Una 16enne è morta in seguito ai bombardamenti russi che nelle prime ore di lunedì hanno colpito Nikopol, nella regione di Dnipropetrovsk. Nella notte le forze ucraine hanno sventato un attacco russo su Kiev, mentre Mosca ha rivendicato la conquista di due villaggi nel Donetsk, Memrik e Novogrodivka
Nella mattina di lunedì la Russia ha bombardato Nikopol, nella regione di Dnipropetrovsk, uccidendo una ragazza di 16 anni e ferendone altre tre. A dichiararlo il capo dell'amministrazione militare regionale, Serhii Lysak.
A Lubny, nella regione di Poltava, nell'Ucraina centro orientale, un residente locale di 53 anni ha lanciato una granata nei pressi di un supermercato, ferendo tre persone. L'aggressore è stato poi ritrovato morto, probabilmente a causa delle esplosioni. Gli inquirenti stanno indagando sul movente dietro l'attacco.

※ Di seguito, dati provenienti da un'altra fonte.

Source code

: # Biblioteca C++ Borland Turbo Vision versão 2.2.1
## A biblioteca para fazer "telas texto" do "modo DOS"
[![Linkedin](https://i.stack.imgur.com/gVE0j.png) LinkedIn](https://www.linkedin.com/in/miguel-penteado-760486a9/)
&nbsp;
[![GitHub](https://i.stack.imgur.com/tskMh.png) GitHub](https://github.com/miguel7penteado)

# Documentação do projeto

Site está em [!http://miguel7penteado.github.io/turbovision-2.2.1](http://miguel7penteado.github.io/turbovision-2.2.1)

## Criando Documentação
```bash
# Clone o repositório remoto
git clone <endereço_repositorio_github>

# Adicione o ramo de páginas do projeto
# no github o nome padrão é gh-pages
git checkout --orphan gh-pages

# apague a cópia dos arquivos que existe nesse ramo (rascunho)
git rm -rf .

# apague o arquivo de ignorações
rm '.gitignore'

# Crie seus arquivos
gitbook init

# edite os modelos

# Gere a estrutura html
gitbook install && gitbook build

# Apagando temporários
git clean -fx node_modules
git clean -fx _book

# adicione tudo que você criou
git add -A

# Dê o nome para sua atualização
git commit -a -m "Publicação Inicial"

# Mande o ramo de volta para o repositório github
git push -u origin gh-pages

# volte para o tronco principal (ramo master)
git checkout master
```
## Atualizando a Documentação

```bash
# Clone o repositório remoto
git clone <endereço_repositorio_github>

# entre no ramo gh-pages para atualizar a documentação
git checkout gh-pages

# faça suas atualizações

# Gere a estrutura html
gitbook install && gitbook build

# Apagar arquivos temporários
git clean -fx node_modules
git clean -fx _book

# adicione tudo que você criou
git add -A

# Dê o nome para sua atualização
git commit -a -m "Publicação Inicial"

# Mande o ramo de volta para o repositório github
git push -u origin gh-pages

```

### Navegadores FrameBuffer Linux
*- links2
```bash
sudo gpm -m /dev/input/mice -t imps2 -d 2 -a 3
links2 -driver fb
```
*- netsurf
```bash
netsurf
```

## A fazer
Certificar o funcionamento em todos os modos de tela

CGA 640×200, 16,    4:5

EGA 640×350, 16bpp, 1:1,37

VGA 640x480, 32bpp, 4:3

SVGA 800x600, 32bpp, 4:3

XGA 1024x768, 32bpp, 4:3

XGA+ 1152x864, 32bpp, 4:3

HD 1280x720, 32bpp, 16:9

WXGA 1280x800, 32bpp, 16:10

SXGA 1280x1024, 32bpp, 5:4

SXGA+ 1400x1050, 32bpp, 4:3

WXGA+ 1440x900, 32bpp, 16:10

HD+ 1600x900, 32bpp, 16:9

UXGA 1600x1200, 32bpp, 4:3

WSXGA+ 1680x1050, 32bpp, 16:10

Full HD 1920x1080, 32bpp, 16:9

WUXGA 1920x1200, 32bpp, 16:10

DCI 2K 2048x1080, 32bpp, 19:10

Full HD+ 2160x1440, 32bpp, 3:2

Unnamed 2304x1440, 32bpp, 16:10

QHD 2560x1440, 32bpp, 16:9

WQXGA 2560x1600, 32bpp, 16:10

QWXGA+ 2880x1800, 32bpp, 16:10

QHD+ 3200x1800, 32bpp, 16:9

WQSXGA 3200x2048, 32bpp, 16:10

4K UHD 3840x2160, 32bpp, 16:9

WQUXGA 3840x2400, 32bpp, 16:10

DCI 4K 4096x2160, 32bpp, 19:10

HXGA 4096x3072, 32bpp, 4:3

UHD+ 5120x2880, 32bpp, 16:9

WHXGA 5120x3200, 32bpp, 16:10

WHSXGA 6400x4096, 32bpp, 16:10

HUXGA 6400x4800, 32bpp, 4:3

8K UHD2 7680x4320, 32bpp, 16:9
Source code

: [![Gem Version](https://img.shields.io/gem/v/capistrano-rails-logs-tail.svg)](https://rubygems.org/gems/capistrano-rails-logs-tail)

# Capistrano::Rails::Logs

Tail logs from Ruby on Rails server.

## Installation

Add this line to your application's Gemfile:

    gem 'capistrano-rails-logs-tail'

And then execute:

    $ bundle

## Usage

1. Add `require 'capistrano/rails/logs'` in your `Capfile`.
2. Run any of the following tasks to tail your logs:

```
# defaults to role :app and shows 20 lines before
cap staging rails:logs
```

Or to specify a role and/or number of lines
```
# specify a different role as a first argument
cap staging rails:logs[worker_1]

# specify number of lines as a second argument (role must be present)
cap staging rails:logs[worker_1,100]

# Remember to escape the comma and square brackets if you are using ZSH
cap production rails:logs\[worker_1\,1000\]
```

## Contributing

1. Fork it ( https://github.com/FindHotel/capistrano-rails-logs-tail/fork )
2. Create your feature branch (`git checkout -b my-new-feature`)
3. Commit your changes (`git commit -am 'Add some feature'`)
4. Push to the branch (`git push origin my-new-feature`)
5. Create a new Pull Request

Sventato attacco russo su Kiev
Le forze ucraine hanno sventato un attacco russo su Kiev nella notte tra domenica e lunedì. L'Amministrazione militare della capitale ucraina ha reso noto su Telegram di aver abbattuto tutti i droni kamikaze lanciati dalla regione russa di Kursk.
Mosca ha lanciato tre missili aerei guidati Kh-59/69 e otto droni d'attacco di tipo Shahed in tutta l'Ucraina e le forze di difesa aerea hanno abbattuto due missili e sei droni. Altri due droni sono scomparsi dai radar, probabilmente caduti sul territorio del Paese, mentre il missile rimanente non ha raggiunto il suo obiettivo a causa di "contromisure" non specificate, adottate da Kiev. La difesa aerea Ucraina si è attivata nelle regioni di Kiev, Cherkasy, Sumy e Dnipro.
Domenica invece l'esercito russo ha bloccato due diversi tentativi dei soldati ucraini di sfondare in due zone della regione di Kursk, dove Kiev, secondo i media ucraini, controllerebbe un centinaio di insediamenti.
L'avanzata delle forze russe nel Donetsk
Sul fronte orientale, lo Stato maggiore ucraino ha riferito che l'esercito di Kiev ha respinto 93 attacchi russi nelle ultime 24 ore nella regione di Donetsk, sugli assi del fronte di Pokrovsk dove le forze russe concentrano la maggior parte della loro attività, Toretsk e Kurachove. Il ministero della Difesa di Mosca ha dichiarato di aver conquistato il villaggio di Memrik.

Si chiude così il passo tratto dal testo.